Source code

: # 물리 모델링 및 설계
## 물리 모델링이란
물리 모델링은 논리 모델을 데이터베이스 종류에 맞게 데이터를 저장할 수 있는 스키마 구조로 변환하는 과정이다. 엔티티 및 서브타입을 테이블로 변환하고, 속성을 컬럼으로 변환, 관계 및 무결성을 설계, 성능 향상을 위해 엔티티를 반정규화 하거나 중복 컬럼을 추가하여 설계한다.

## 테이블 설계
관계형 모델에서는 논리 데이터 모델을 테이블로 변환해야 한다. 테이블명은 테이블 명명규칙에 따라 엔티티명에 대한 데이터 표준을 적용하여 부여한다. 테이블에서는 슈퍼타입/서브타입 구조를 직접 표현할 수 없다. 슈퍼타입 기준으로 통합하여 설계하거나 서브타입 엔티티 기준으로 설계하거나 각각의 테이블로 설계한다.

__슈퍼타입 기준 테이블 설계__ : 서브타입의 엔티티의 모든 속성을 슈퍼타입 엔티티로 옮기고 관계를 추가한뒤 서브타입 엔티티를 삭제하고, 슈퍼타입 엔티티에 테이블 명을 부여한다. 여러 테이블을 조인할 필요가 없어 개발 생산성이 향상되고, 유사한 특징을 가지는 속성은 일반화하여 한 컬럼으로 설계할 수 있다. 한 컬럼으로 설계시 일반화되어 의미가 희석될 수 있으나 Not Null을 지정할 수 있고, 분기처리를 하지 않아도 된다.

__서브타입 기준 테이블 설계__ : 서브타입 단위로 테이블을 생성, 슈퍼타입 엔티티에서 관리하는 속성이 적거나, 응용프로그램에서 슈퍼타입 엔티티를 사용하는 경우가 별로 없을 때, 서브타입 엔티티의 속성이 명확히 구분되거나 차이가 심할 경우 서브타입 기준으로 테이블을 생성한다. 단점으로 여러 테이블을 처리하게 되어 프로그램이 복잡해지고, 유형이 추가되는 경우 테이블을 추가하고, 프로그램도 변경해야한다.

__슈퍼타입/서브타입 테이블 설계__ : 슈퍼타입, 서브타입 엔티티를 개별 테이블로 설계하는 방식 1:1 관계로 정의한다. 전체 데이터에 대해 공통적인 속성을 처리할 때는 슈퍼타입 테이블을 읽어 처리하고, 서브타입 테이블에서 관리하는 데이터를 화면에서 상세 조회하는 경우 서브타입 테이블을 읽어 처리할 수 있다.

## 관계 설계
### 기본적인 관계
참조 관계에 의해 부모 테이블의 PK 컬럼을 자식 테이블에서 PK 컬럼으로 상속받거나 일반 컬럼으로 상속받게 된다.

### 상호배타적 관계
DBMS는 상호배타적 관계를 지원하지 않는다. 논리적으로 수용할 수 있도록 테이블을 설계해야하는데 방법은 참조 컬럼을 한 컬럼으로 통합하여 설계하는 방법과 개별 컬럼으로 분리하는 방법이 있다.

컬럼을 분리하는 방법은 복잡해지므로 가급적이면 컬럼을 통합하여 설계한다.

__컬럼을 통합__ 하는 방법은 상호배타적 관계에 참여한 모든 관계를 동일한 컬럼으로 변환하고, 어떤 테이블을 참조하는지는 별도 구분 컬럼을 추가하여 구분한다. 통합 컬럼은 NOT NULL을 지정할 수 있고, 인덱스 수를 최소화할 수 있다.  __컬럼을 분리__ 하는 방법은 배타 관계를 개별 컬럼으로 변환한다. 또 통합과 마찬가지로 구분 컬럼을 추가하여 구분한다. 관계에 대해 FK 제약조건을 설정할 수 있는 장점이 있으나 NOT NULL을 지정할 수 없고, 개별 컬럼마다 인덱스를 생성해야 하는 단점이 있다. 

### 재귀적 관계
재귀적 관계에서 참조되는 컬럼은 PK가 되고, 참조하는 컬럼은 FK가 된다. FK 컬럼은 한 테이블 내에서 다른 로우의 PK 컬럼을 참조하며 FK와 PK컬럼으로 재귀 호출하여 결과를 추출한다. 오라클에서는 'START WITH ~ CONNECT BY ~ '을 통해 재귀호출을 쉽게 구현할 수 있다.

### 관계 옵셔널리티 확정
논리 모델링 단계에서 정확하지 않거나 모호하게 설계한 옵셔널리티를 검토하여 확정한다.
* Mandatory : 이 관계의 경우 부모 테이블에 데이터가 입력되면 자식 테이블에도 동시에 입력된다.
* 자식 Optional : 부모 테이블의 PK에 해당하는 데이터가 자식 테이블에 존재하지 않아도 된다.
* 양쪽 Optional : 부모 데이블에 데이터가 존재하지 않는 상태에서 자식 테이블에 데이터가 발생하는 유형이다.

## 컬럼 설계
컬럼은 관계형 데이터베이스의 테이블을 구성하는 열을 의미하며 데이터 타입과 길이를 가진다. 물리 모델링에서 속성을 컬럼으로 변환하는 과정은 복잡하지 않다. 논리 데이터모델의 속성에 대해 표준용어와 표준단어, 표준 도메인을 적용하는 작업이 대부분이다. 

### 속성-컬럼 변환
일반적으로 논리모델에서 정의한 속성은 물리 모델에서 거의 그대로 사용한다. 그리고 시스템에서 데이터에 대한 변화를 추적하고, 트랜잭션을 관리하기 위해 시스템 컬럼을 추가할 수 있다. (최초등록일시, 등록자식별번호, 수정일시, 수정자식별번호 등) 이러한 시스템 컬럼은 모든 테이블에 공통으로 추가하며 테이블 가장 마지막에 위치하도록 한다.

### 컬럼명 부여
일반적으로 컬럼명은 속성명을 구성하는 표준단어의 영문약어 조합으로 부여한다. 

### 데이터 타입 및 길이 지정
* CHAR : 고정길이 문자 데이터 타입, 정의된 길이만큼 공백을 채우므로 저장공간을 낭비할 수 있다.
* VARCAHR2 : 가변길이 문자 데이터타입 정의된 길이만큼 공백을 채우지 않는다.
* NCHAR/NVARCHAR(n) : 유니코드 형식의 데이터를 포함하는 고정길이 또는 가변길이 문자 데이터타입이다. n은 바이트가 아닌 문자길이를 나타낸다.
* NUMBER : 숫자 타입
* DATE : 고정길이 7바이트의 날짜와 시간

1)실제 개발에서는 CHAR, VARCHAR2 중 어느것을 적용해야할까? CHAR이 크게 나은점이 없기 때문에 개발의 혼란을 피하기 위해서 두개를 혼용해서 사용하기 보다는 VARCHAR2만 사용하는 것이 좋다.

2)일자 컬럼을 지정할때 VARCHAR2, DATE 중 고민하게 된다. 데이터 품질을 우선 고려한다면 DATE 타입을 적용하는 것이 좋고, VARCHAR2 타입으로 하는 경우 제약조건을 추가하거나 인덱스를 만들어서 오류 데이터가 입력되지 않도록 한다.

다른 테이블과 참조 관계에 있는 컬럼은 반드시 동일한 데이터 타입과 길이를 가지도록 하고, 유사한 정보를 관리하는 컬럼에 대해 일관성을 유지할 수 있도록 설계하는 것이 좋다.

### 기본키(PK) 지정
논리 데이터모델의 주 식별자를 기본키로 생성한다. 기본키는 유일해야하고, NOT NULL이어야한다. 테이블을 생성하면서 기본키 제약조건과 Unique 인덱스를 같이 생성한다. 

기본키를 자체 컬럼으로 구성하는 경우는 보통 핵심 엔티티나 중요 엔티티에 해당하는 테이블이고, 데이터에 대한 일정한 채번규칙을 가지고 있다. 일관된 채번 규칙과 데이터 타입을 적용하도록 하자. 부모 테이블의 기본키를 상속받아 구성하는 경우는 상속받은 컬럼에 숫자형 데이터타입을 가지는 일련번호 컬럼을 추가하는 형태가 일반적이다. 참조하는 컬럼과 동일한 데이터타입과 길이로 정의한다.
◇ ◇ ◇ ◇
_What is required_
Give back each line of the material above exactly as it appears.

_Exercise answer_
Source code

: # 물리 모델링 및 설계
## 물리 모델링이란
물리 모델링은 논리 모델을 데이터베이스 종류에 맞게 데이터를 저장할 수 있는 스키마 구조로 변환하는 과정이다. 엔티티 및 서브타입을 테이블로 변환하고, 속성을 컬럼으로 변환, 관계 및 무결성을 설계, 성능 향상을 위해 엔티티를 반정규화 하거나 중복 컬럼을 추가하여 설계한다.

## 테이블 설계
관계형 모델에서는 논리 데이터 모델을 테이블로 변환해야 한다. 테이블명은 테이블 명명규칙에 따라 엔티티명에 대한 데이터 표준을 적용하여 부여한다. 테이블에서는 슈퍼타입/서브타입 구조를 직접 표현할 수 없다. 슈퍼타입 기준으로 통합하여 설계하거나 서브타입 엔티티 기준으로 설계하거나 각각의 테이블로 설계한다.

__슈퍼타입 기준 테이블 설계__ : 서브타입의 엔티티의 모든 속성을 슈퍼타입 엔티티로 옮기고 관계를 추가한뒤 서브타입 엔티티를 삭제하고, 슈퍼타입 엔티티에 테이블 명을 부여한다. 여러 테이블을 조인할 필요가 없어 개발 생산성이 향상되고, 유사한 특징을 가지는 속성은 일반화하여 한 컬럼으로 설계할 수 있다. 한 컬럼으로 설계시 일반화되어 의미가 희석될 수 있으나 Not Null을 지정할 수 있고, 분기처리를 하지 않아도 된다.

__서브타입 기준 테이블 설계__ : 서브타입 단위로 테이블을 생성, 슈퍼타입 엔티티에서 관리하는 속성이 적거나, 응용프로그램에서 슈퍼타입 엔티티를 사용하는 경우가 별로 없을 때, 서브타입 엔티티의 속성이 명확히 구분되거나 차이가 심할 경우 서브타입 기준으로 테이블을 생성한다. 단점으로 여러 테이블을 처리하게 되어 프로그램이 복잡해지고, 유형이 추가되는 경우 테이블을 추가하고, 프로그램도 변경해야한다.

__슈퍼타입/서브타입 테이블 설계__ : 슈퍼타입, 서브타입 엔티티를 개별 테이블로 설계하는 방식 1:1 관계로 정의한다. 전체 데이터에 대해 공통적인 속성을 처리할 때는 슈퍼타입 테이블을 읽어 처리하고, 서브타입 테이블에서 관리하는 데이터를 화면에서 상세 조회하는 경우 서브타입 테이블을 읽어 처리할 수 있다.

## 관계 설계
### 기본적인 관계
참조 관계에 의해 부모 테이블의 PK 컬럼을 자식 테이블에서 PK 컬럼으로 상속받거나 일반 컬럼으로 상속받게 된다.

### 상호배타적 관계
DBMS는 상호배타적 관계를 지원하지 않는다. 논리적으로 수용할 수 있도록 테이블을 설계해야하는데 방법은 참조 컬럼을 한 컬럼으로 통합하여 설계하는 방법과 개별 컬럼으로 분리하는 방법이 있다.

컬럼을 분리하는 방법은 복잡해지므로 가급적이면 컬럼을 통합하여 설계한다.

__컬럼을 통합__ 하는 방법은 상호배타적 관계에 참여한 모든 관계를 동일한 컬럼으로 변환하고, 어떤 테이블을 참조하는지는 별도 구분 컬럼을 추가하여 구분한다. 통합 컬럼은 NOT NULL을 지정할 수 있고, 인덱스 수를 최소화할 수 있다.  __컬럼을 분리__ 하는 방법은 배타 관계를 개별 컬럼으로 변환한다. 또 통합과 마찬가지로 구분 컬럼을 추가하여 구분한다. 관계에 대해 FK 제약조건을 설정할 수 있는 장점이 있으나 NOT NULL을 지정할 수 없고, 개별 컬럼마다 인덱스를 생성해야 하는 단점이 있다. 

### 재귀적 관계
재귀적 관계에서 참조되는 컬럼은 PK가 되고, 참조하는 컬럼은 FK가 된다. FK 컬럼은 한 테이블 내에서 다른 로우의 PK 컬럼을 참조하며 FK와 PK컬럼으로 재귀 호출하여 결과를 추출한다. 오라클에서는 'START WITH ~ CONNECT BY ~ '을 통해 재귀호출을 쉽게 구현할 수 있다.

### 관계 옵셔널리티 확정
논리 모델링 단계에서 정확하지 않거나 모호하게 설계한 옵셔널리티를 검토하여 확정한다.
* Mandatory : 이 관계의 경우 부모 테이블에 데이터가 입력되면 자식 테이블에도 동시에 입력된다.
* 자식 Optional : 부모 테이블의 PK에 해당하는 데이터가 자식 테이블에 존재하지 않아도 된다.
* 양쪽 Optional : 부모 데이블에 데이터가 존재하지 않는 상태에서 자식 테이블에 데이터가 발생하는 유형이다.

## 컬럼 설계
컬럼은 관계형 데이터베이스의 테이블을 구성하는 열을 의미하며 데이터 타입과 길이를 가진다. 물리 모델링에서 속성을 컬럼으로 변환하는 과정은 복잡하지 않다. 논리 데이터모델의 속성에 대해 표준용어와 표준단어, 표준 도메인을 적용하는 작업이 대부분이다. 

### 속성-컬럼 변환
일반적으로 논리모델에서 정의한 속성은 물리 모델에서 거의 그대로 사용한다. 그리고 시스템에서 데이터에 대한 변화를 추적하고, 트랜잭션을 관리하기 위해 시스템 컬럼을 추가할 수 있다. (최초등록일시, 등록자식별번호, 수정일시, 수정자식별번호 등) 이러한 시스템 컬럼은 모든 테이블에 공통으로 추가하며 테이블 가장 마지막에 위치하도록 한다.

### 컬럼명 부여
일반적으로 컬럼명은 속성명을 구성하는 표준단어의 영문약어 조합으로 부여한다. 

### 데이터 타입 및 길이 지정
* CHAR : 고정길이 문자 데이터 타입, 정의된 길이만큼 공백을 채우므로 저장공간을 낭비할 수 있다.
* VARCAHR2 : 가변길이 문자 데이터타입 정의된 길이만큼 공백을 채우지 않는다.
* NCHAR/NVARCHAR(n) : 유니코드 형식의 데이터를 포함하는 고정길이 또는 가변길이 문자 데이터타입이다. n은 바이트가 아닌 문자길이를 나타낸다.
* NUMBER : 숫자 타입
* DATE : 고정길이 7바이트의 날짜와 시간

1)실제 개발에서는 CHAR, VARCHAR2 중 어느것을 적용해야할까? CHAR이 크게 나은점이 없기 때문에 개발의 혼란을 피하기 위해서 두개를 혼용해서 사용하기 보다는 VARCHAR2만 사용하는 것이 좋다.

2)일자 컬럼을 지정할때 VARCHAR2, DATE 중 고민하게 된다. 데이터 품질을 우선 고려한다면 DATE 타입을 적용하는 것이 좋고, VARCHAR2 타입으로 하는 경우 제약조건을 추가하거나 인덱스를 만들어서 오류 데이터가 입력되지 않도록 한다.

다른 테이블과 참조 관계에 있는 컬럼은 반드시 동일한 데이터 타입과 길이를 가지도록 하고, 유사한 정보를 관리하는 컬럼에 대해 일관성을 유지할 수 있도록 설계하는 것이 좋다.

### 기본키(PK) 지정
논리 데이터모델의 주 식별자를 기본키로 생성한다. 기본키는 유일해야하고, NOT NULL이어야한다. 테이블을 생성하면서 기본키 제약조건과 Unique 인덱스를 같이 생성한다. 

기본키를 자체 컬럼으로 구성하는 경우는 보통 핵심 엔티티나 중요 엔티티에 해당하는 테이블이고, 데이터에 대한 일정한 채번규칙을 가지고 있다. 일관된 채번 규칙과 데이터 타입을 적용하도록 하자. 부모 테이블의 기본키를 상속받아 구성하는 경우는 상속받은 컬럼에 숫자형 데이터타입을 가지는 일련번호 컬럼을 추가하는 형태가 일반적이다. 참조하는 컬럼과 동일한 데이터타입과 길이로 정의한다.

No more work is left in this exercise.